For right now, the Indians are just hoping Salazar stays healthy through the season. That’s the most important thing for everyone right now. I can see them trying to limit his innings whenever possible and keep the wear and tear off for what will hopefully be a long season. The fan in all of us salivates over 200 innings of what Salazar showed us last September. That’s a single season performance that would probably look a lot like Anibal Sanchez’ in Detroit last season. Realistically, I think we need to set our hopes for 160 innings (he threw 145 last year in total) with an ERA around 3.50.
That’s still an extremely valuable pitcher, and one that would basically replace what Jimenez gave the Indians in 2013. Salazar’s right arm holds the answer to a lot of the questions about the Indians rotation in 2014. A strong season from him will help the rest of the group settle into their respective roles and ensure that the rotation’s depth isn’t overextended. However, if he regresses or proves that he’s not able to withstand the workload, every other starter will come under a larger microscope.
Still, as anyone who watched Danny Salazar pitch last year would likely agree with, if the hopes of the Indians rotation fall on Salazar’s shoulders – it’s going to be an exciting year.
In fact, he needs to be the fourth or fifth starter on this team. Not because that's how you'd rank his stuff, but because that's the safe way to go in regards to his ability to go out there every five days.

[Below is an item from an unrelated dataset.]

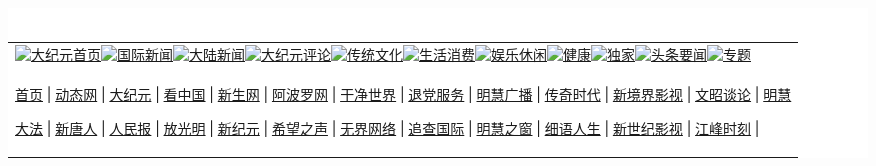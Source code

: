 <a name="1" id="1" target="_blank">&nbsp;</a> <span id="1">&nbsp;</span><table align=center border="0"><tr><td colspan="2" VALIGN=TOP><a href="https://github.com/19920513/djy/blob/master/gb/nf1351518.md#1"><img src="https://raw.githubusercontent.com/19920513/www/master/t/djy/1.jpg" title="大纪元首页" alt="大纪元首页"></a><a href="https://github.com/19920513/djy/blob/master/gb/n24hr.md#1"><img src="https://raw.githubusercontent.com/19920513/www/master/t/djy/3.jpg" title="国际新闻" alt="国际新闻"></a><a href="https://github.com/19920513/djy/blob/master/gb/nsc413.md#1"><img src="https://raw.githubusercontent.com/19920513/www/master/t/djy/4.jpg" title="大陆新闻" alt="大陆新闻"></a><a href="https://github.com/19920513/djy/blob/master/gb/news392.md#1"><img src="https://raw.githubusercontent.com/19920513/www/master/t/djy/5.jpg" title="大纪元评论" alt="大纪元评论"></a><a href="https://github.com/19920513/djy/blob/master/gb/news2007.md#1"><img src="https://raw.githubusercontent.com/19920513/www/master/t/djy/6.jpg" title="传统文化" alt="传统文化"></a><a href="https://github.com/19920513/djy/blob/master/gb/news2008.md#1"><img src="https://raw.githubusercontent.com/19920513/www/master/t/djy/7.jpg" title="生活消费" alt="生活消费"></a><a href="https://github.com/19920513/djy/blob/master/gb/ncyule.md#1"><img src="https://raw.githubusercontent.com/19920513/www/master/t/djy/8.jpg" title="娱乐休闲" alt="娱乐休闲"></a><a href="https://github.com/19920513/djy/blob/master/gb/nsc1002.md#1"><img src="https://raw.githubusercontent.com/19920513/www/master/t/djy/9.jpg" title="健康" alt="健康"></a><a href="https://github.com/19920513/djy/blob/master/gb/nf6092.md#1"><img src="https://raw.githubusercontent.com/19920513/www/master/t/djy/10a.jpg" title="独家" alt="独家"></a><a href="https://github.com/19920513/djy/blob/master/gb/nf4514.md#1"><img src="https://raw.githubusercontent.com/19920513/www/master/t/djy/11.jpg" title="头条要闻" alt="头条要闻"></a><a href="https://github.com/19920513/djy/blob/master/gb/nf4389.md#1"><img src="https://raw.githubusercontent.com/19920513/www/master/t/djy/13.jpg" title="专题" alt="专题"></a></td></tr><tr><td colspan="2" VALIGN=TOP><p><a href="https://github.com/19920513/www/blob/master/README.md?wnkonv#1" target="_blank">首页</a> | <a href="https://dervszfjn9udk.cloudfront.net/1?hfaadsxhs" target="_blank">动态网</a> | <a href="https://d2zw89wk00y815.cloudfront.net/2?luhws" target="_blank">大纪元</a> | <a href="https://djwddd4nnr0na.cloudfront.net/4?emespq" target="_blank">看中国</a> | <a href="https://d2p23c289x62lr.cloudfront.net/pHh5q?tsonaszp" target="_blank">新生网</a> | <a href="https://dvucua6a0b85v.cloudfront.net/tktpt?mwqosldo" target="_blank">阿波罗网</a> | <a href="https://d3d2r098q79b5l.cloudfront.net/Mjpvu?fvpzqz" target="_blank">干净世界</a> | <a href="https://d1f01xri6nyv0g.cloudfront.net/10?cenwpg" target="_blank">退党服务</a> | <a href="https://d3bo5docy69ast.cloudfront.net/Rffqf?cdgxy" target="_blank">明慧广播</a> | <a href="https://dh48pl2d5tlkv.cloudfront.net/nw9Vn?bolfxw" target="_blank">传奇时代</a> | <a href="https://d1z1i6xmekcnf1.cloudfront.net/AF9AG?elijupvvm" target="_blank">新境界影视</a> | <a href="https://d1t2us6hq0fx1u.cloudfront.net/zqMQA?brvht" target="_blank">文昭谈论</a> | <a href="https://dh48pl2d5tlkv.cloudfront.net/7?qlavqd" target="_blank">明慧</a></p><p><a href="https://dd92z3w2j4w9k.cloudfront.net/9?kfmix" target="_blank">大法</a> | <a href="https://d3d2r098q79b5l.cloudfront.net/3?odhvc" target="_blank">新唐人</a> | <a href="https://d169wr9ny4m3ww.cloudfront.net/obAhT?amtrootf" target="_blank">人民报</a> | <a href="https://d2sn4gemyo21al.cloudfront.net/xXNHu?wdvhsysfz" target="_blank">放光明</a> | <a href="https://djwddd4nnr0na.cloudfront.net/5?svmulhyt" target="_blank">新纪元</a> | <a href="https://dervszfjn9udk.cloudfront.net/6?bvflfc" target="_blank">希望之声</a> | <a href="https://d34v2ua3ud12rg.cloudfront.net/11?qxfwqqu" target="_blank">无界网络</a> | <a href="https://dhltq9qxjnmw2.cloudfront.net/Pueji?cescaxnj" target="_blank">追查国际</a> | <a href="https://d2nbk5p6zab41i.cloudfront.net/16?orrds" target="_blank">明慧之窗</a> | <a href="https://d2wf95os3tobj4.cloudfront.net/LdvzZ?cakgaizc" target="_blank">细语人生</a> | <a href="https://dkx26vh7i5y84.cloudfront.net/fBn3r?zdztdylv" target="_blank">新世纪影视</a> | <a href="https://d1vp4chj90rvdj.cloudfront.net/PUWMb?ojqytgfz" target="_blank">江峰时刻</a> |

Basically, as others note, he has some significant durability issues. This is due to a combination of factors: his smallish size, the fact that he relies on a 96-99 mph fastball, and his past injury history (including the TJ but mostly issues with his shoulder).
As I've said before, I would not be at all surprised to see him land on the DL a couple times (at least) this year, and maybe have to have a few rehab assignments in the minors.
So, IMO we'll be lucky to get 140 major-league innings from him this year, and I think that the Oliver and Pecota projections are about right. Again, that's why I think you have to put him in there as a fourth or fifth starter.
That's also why I think that for the Tribe to be successful this year, one or both (depending on the ability of Harang or Marcum to pitch well) of Carrasco and Bauer will need to come through big time.
That all said, I am very intrigued with Salazar. I have no idea what to expect from him this year. I do believe that if he stays healthy and avoids any soreness or minor issues, that he could have a very good year. But I'm just not sold on durability yet. And it has less to do with the arm injury a few years ago and more to do with his body. He's very athletic and in great shape....but I wonder if his smaller size can handle the rigors of pitching 180-200 innings consistently over the course of 5-7 seasons.
One comment about the Tribe pitching generally. I know everyone wants to assume we will see 700 innings plus from our top four starters (whomever those turn out to be), but lets not kid ourselves. We will probably see 650 innings at best from those four, despite our youth. Depth will always be an issue with pitching. And with the Tribe.
Hopefully, Masterson can absorb a lot more innings than he did last season. For Salazar and the others to develop into the pitchers we all hope they can become, we should all hope he succeeds in doing just that this season. It's crucial in my estimation.